Three-year research project to probe whether drones have role in remote NT health delivery
People living in remote Aboriginal communities could begin to receive critical health supplies by drone before the end of the year as part of a new research project in the Northern Territory.
Key points:
- The drones could fly health supplies to communities cut off during the wet season
- Researchers are hoping to start deliveries before the end of this year
- The drones will be not used to deliver COVID-19 vaccines as part of the trial
The three-year trial aims to find out if using drones to deliver loads of up to 25 kilograms as far as 250 kilometres away is a practical and cost-effective way to improve healthcare services for remote Territorians.
"It's the next step in medicine," Health Minister Natasha Fyles said.
NT Health will contribute $1.4 million over three years to the project, in partnership with Charles Darwin University and transport research centre iMove Australia.
The researchers said they would have to buy drones that could withstand the Territory's heat, humidity, wild thunderstorms and monsoonal rains.
"We have found that a lot of drones where the manufacturers considered they'd be flightworthy in the Territory have failed," Charles Darwin University's Dr Hamish Campbell said.
"[They were] overheating because of not just the hot temperature, but the humidity, and that'll be something that we'll have to try and solve in that first year."
Trial faces regulatory hurdles
Drone delivery of healthcare services has been successful in some other locations, including in African countries, but it has not been attempted in Australia yet.

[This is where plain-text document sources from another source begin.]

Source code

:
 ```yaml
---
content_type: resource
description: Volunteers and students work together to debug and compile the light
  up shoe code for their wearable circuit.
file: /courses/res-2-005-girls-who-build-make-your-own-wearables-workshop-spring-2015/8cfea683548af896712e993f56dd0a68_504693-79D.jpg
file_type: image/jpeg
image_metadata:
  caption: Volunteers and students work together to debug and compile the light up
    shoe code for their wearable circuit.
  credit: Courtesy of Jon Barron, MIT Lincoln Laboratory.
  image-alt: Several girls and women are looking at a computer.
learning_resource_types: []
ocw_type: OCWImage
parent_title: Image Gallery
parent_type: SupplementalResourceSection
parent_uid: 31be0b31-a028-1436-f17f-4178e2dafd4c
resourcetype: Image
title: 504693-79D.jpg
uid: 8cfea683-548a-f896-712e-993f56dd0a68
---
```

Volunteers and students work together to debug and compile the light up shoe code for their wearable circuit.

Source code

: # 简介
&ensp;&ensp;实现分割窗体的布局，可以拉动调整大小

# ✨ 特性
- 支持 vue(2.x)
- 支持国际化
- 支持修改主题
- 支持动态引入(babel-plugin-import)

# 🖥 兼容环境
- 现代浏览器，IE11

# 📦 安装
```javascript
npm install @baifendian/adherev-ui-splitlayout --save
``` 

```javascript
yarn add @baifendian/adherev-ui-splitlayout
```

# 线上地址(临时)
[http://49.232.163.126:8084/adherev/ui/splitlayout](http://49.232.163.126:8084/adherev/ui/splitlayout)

The researchers will have to negotiate with the Civil Aviation and Safety Authority (CASA), and Defence, over the use of airspace, as well as other regulatory hurdles, including the unsupervised transport of medicines.
For that reason, the early focus will be on transporting non-prescription medical supplies and also pathology tests such as blood samples from remote communities back into regional centres.
"For a nurse in a remote clinic to be able to get some pathology results out quickly each day, as opposed to having to wait for a weekly plane for example … that gives the patient better care and might not have a significant cost imperative," Ms Fyles said.
And while the trial will consider whether drones could be used to transport health supplies that require cold storage, there is no suggestion drones will be involved in delivering COVID-19 vaccines to remote communities at this stage.
Hoping to fly by the end of the dry season
The researchers are yet to decide which drones they will buy, or how many, but they are hoping to have purchased them and recruited a pilot by the end of the upcoming dry season.
Dr Campbell said the early plan was to base the drones and a pilot in Jabiru, a town in Kakadu National Park 253 kilometres from Darwin, so the devices could then fly out to surrounding remote communities such Maningrida and Gunbalanya.
"We think that West Arnhem Land would be an ideal location in terms of airspace and benefits to communities," he said.
"A lot of those communities are cut off by the East Alligator River for quite a few months in the wet season."